ASSIGNED TASK -
Among the entries below, one line contains "The two main" and another contains "There are different". Transcribe those two lines and every line between them, exactly.

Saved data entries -

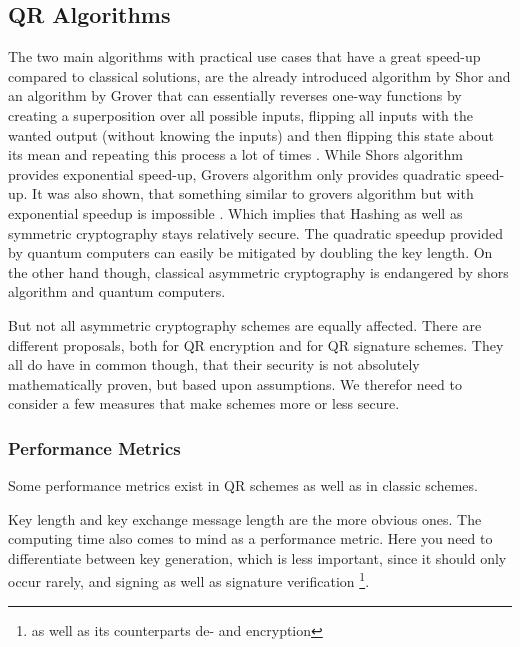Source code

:\documentclass[conference]{IEEEtran}
\newcommand{\comment}[1]{}
\begin{document}
\subsection{QR Algorithms}\label{l:qr-algs}
The two main algorithms with practical use cases that have a great speed-up compared to classical solutions, are the already introduced algorithm by Shor and an algorithm by Grover that can essentially reverses one-way functions by creating a superposition over all possible inputs, flipping all inputs with the wanted output (without knowing the inputs) and then flipping this state about its mean and repeating this process a lot of times \cite{Grover}.
While Shors algorithm provides exponential speed-up, Grovers algorithm only provides quadratic speed-up. It was also shown, that something similar to grovers algorithm but with exponential speedup is impossible \cite{Strengths&Weaknesses_QC}. 
Which implies that Hashing as well as symmetric cryptography stays relatively secure.
The quadratic speedup provided by quantum computers can easily be mitigated by doubling the key length.
On the other hand though, classical asymmetric cryptography is endangered by shors algorithm and quantum computers.

But not all asymmetric cryptography schemes are equally affected.
There are different proposals, both for QR encryption and for QR signature schemes.
They all do have in common though, that their security is not absolutely mathematically proven, but based upon assumptions.
We therefor need to consider a few measures that make schemes more or less secure.
\subsubsection{Performance Metrics}
\comment{ %
    - Security Level (1-5, AES-128, SHA256, AES-192, SHA384, AES-256) \cite{QR_Iot_Lattice,Energy_comp}([7]) determined via grovers alg
    - no standard benchmark for quantum resistance \cite{QR_comparison} (NIST levels 1-5)
} %

Some performance metrics exist in QR schemes as well as in classic schemes.

Key length and key exchange message length \cite{QR_algs} are the more obvious ones.
The computing time also comes to mind as a performance metric. Here you need to differentiate between key generation, which is less important, since it should only occur rarely, and signing as well as signature verification \footnote{as well as its counterparts de- and encryption}.
\end{document}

TASK SOLUTION -
The two main algorithms with practical use cases that have a great speed-up compared to classical solutions, are the already introduced algorithm by Shor and an algorithm by Grover that can essentially reverses one-way functions by creating a superposition over all possible inputs, flipping all inputs with the wanted output (without knowing the inputs) and then flipping this state about its mean and repeating this process a lot of times \cite{Grover}.
While Shors algorithm provides exponential speed-up, Grovers algorithm only provides quadratic speed-up. It was also shown, that something similar to grovers algorithm but with exponential speedup is impossible \cite{Strengths&Weaknesses_QC}. 
Which implies that Hashing as well as symmetric cryptography stays relatively secure.
The quadratic speedup provided by quantum computers can easily be mitigated by doubling the key length.
On the other hand though, classical asymmetric cryptography is endangered by shors algorithm and quantum computers.

But not all asymmetric cryptography schemes are equally affected.
There are different proposals, both for QR encryption and for QR signature schemes.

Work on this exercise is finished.